The posttranscriptional regulation of ferritin and TfR expression depends on both the Fe/S protein IRP1 and its non-Fe/S counterpart IRP2 which is known to respond to an iron-rather than Fe/S cluster-dependent signal (Anderson et al., 2012; Salahudeen et al., 2009; Vashisht et al., 2009). We therefore examined to what extent CIA protein depletion affects IRP2. To this end, the IRE binding activity of IRP2 was measured essentially as described above for IRP1, yet this time using an antibody-induced supershift of IRP1. Depletion CIA2B or MMS19 increased both IRE-binding activity and protein levels of IRP2 twofold, an effect consistent with the observed decrease in ferritin and the increase in transferrin binding (Figs. 4C–D and S6F–G). In contrast, CIA2A deficiency lowered both IRE-binding activity and protein levels of IRP2 twofold, which does not explain the lower ferritin levels and higher transferrin binding (Fig. 4). Depletion of CIA1 did not cause any effect, similar as for ferritin and TfR. The amounts of IRP2 mRNA were hardly changed under any depletion condition (Fig. S6H), thereby excluding the possibility that these changes were due to altered IRP2 gene expression. The relative effects of increased transferrin binding of CIA2A-, CIA2B- or MMS19-depleted cells versus control cells were retained even under high or low iron supply in the medium (Fig. S6C). Taken together, the changes in ferritin and TfR levels resulting from CIA2B and MMS19 depletion may be explained by the increases in IRP2 levels. On the contrary, the similar changes of ferritin and TfR levels seen under CIA2A depletion are inconsistent with the expected effects for lowered IRP2 levels. The molecular mechanisms of these new regulatory connections between these CIA components and the iron metabolism remain unclear. Nevertheless, the decrease in IRP2 upon CIA2A depletion may be explained on the basis of the complex formation between the two proteins (see below) which leads to stabilization of IRP2. The complicated modulatory effects of these CIA proteins on cellular iron homeostasis introduce a previously unknown mode of IRP2 regulation.
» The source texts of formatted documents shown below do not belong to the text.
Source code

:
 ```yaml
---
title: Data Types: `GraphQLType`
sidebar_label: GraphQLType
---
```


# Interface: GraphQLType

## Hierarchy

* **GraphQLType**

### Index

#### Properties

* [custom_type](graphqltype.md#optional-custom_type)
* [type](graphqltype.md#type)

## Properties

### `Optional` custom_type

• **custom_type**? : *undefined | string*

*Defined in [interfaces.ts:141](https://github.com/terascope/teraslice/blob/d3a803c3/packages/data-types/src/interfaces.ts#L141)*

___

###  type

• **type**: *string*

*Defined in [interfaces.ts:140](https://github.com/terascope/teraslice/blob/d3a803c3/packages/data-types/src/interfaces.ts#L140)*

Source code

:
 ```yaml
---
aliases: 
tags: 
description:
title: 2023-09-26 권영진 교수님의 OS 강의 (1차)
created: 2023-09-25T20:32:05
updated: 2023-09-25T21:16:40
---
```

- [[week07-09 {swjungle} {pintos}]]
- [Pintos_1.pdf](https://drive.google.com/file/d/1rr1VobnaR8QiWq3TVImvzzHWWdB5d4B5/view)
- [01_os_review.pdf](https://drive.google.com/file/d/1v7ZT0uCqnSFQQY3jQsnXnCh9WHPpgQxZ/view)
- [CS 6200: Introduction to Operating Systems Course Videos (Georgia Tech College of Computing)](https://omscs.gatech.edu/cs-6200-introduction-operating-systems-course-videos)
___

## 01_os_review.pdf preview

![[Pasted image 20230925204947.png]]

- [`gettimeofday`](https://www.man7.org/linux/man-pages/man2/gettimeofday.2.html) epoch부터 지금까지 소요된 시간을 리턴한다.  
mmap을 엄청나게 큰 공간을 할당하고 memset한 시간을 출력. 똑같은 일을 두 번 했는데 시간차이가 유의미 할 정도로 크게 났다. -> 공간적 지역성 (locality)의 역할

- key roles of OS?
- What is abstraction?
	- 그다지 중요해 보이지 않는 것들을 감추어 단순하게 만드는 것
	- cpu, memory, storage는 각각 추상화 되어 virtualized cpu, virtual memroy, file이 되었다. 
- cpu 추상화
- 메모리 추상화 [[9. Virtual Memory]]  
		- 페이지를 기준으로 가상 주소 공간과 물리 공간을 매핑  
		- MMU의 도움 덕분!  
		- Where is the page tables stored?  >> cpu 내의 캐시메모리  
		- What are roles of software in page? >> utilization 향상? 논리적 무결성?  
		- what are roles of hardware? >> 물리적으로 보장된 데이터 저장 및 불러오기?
Mammalian CIA2A and CIA2B form mutually exclusive complexes with CIA1

The differential requirement of CIA2A and CIA2B for the maturation of various Fe/S proteins prompted us to examine their specific interaction partners in more detail. First, CIA2B-myc (Fig. 5A) and muCIA2A-myc (Fig. 5B) were co-expressed with N-terminally FLAG-tagged CIA1 (Johnstone et al., 1998). Cleared cell lysates were subjected to anti-FLAG or anti-myc immunoprecipitation, and isolated proteins were analyzed by immunostaining. CIA2B-myc or muCIA2A-myc were each co-isolated with FLAG-CIA1 independently of which tag was used for precipitation (Fig. 5A–B, right parts). In the absence of bait protein no relevant signal was detected (Fig. 5A–B, left parts), confirming the specificity of the interactions.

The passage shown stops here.